第177話 ラビリンス 後編



 ◆◇◆◇◆◇



「ーーこんな感じかな?」



 ラビリンスに新たに差し込んだ新規エリアの環境設定を終えた。

 イメージは〈玉座の間〉。

 フォルカー達カルマダがやってくる入り口側には大きな両開きの扉があり、反対側の数段高い床には玉座が設置されている。

 大扉から玉座までの空間には、床と天井を繋ぐ円柱の柱が左右に幾つも立ち並ぶ。

 ここまでなら西洋イメージのザ・玉座の間といった感じなのだが、その色彩は白と黒で染められている。

 天井は黒一色でありながら所々で星のような小さな輝きを放っており、床は大理石の質感に似ていながらも穢れ一つ見当たらない白一色のみ。

 左右の柱と壁は紫水晶アメジストにも似た色と質感をした、金飾の幾何学模様が刻まれている半透明の水晶柱と水晶壁という異様な空間。

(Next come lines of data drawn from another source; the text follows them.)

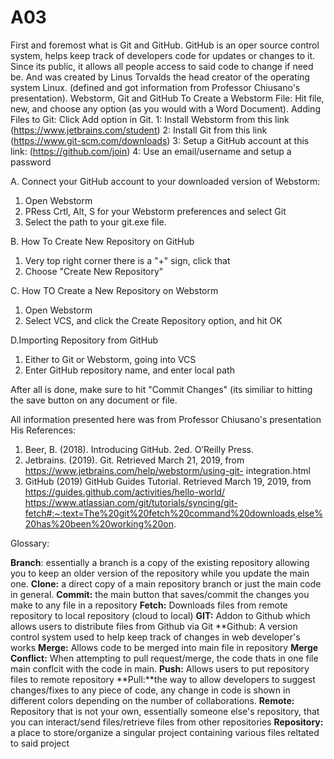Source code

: # A03
First and foremost what is Git and GitHub. 
GitHub is an oper source control system, helps keep track of developers code for updates or changes to it. Since its public, it allows all people access to said code to change if need be. And was created by Linus Torvalds the head creator of the operating system Linux. (defined and got information from Professor Chiusano's presentation).
Webstorm, Git and GitHub
To Create a Webstorm File: Hit file, new, and choose any option (as you would with a Word Document). 
Adding Files to Git: Click Add option in Git. 
1: Install Webstorm from this link (https://www.jetbrains.com/student)
2: Install Git from this link (https://www.git-scm.com/downloads) 
3: Setup a GitHub account at this link: (https://github.com/join) 
4: Use an email/username and setup a password 

A. Connect your GitHub account to your downloaded version of Webstorm: 
  1. Open Webstorm 
  2. PRess Crtl, Alt, S for your Webstorm preferences and select Git
  3. Select the path to your git.exe file.

B. How To Create New Repository on GitHub
  1. Very top right corner there is a "+" sign, click that 
  2. Choose "Create New Repository" 
 
C. How TO Create a New Repository on Webstorm 
  1. Open Webstorm 
  2. Select VCS, and click the Create Repository option, and hit OK
 
D.Importing Repository from GitHub
  1. Either to Git or Webstorm, going into VCS 
  2. Enter GitHub repository name, and enter local path
  
After all is done, make sure to hit "Commit Changes" (its similiar to hitting the save button on any document or file. 

All information presented here was from Professor Chiusano's presentation
His References: 
1. Beer, B. (2018). Introducing GitHub. 2ed. O’Reilly Press. 
2. Jetbrains. (2019). Git.   Retrieved March 21, 2019, from 
https://www.jetbrains.com/help/webstorm/using-git-
integration.html
3. GitHub (2019) GitHub Guides Tutorial. Retrieved  March 
19, 2019, from 
https://guides.github.com/activities/hello-world/ 
https://www.atlassian.com/git/tutorials/syncing/git-fetch#:~:text=The%20git%20fetch%20command%20downloads,else%20has%20been%20working%20on.

Glossary: 

**Branch**: essentially a branch is a copy of the existing repository allowing you to keep an older version of the repository while you update the main one.
**Clone:** a direct copy of a main repository branch or just the main code in general.
**Commit:** the main button that saves/commit the changes you make to any file in a repository
**Fetch:** Downloads files from remote repository to local repository (cloud to local) 
**GIT:** Addon to Github which allows users to distribute files from Github via Git
**Github: A version control system used to help keep track of changes in web developer's works
**Merge:** Allows code to be merged into main file in repository
**Merge Conflict:** When attempting to  pull request/merge, the code thats in one file main conflcit with the code in main. 
**Push:** Allows users to put repository files to remote repository 
**Pull:**the way to allow developers to suggest changes/fixes to any piece of code, any change in code is shown in different colors depending on the number of collaborations.
**Remote:** Repository that is not your own, essentially someone else's repository, that you can interact/send files/retrieve files from other repositories
**Repository:** a place to store/organize a singular project containing various files reltated to said project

 俺が座っている玉座は金を主体にした色合いだが、この中では一番マトモなデザインなのは間違いない。



「そのままというのもつまらないしな」



 この世界に送り出される前にいた白と黒モノクロームな空間をイメージしつつも、俺らしい要素を加えてみたのだが……中々良いんじゃないだろうか?

 個人的に気に入ったので、今回の性能テストが終わってからもこのエリアは保存しておくとしよう。



「格好だけが合わないが、テストのためだから仕方ないか」



 玉座で頬杖をつく俺が身に纏う防具は、黒い角付き仮面と黒のズボンのみ。

 仮面は魔導具マジックアイテムだが能力は補助的なモノしかなく、ズボンは万能糸で作られているが、高い耐久性以外は何の能力もない非魔導具のアイテムだ。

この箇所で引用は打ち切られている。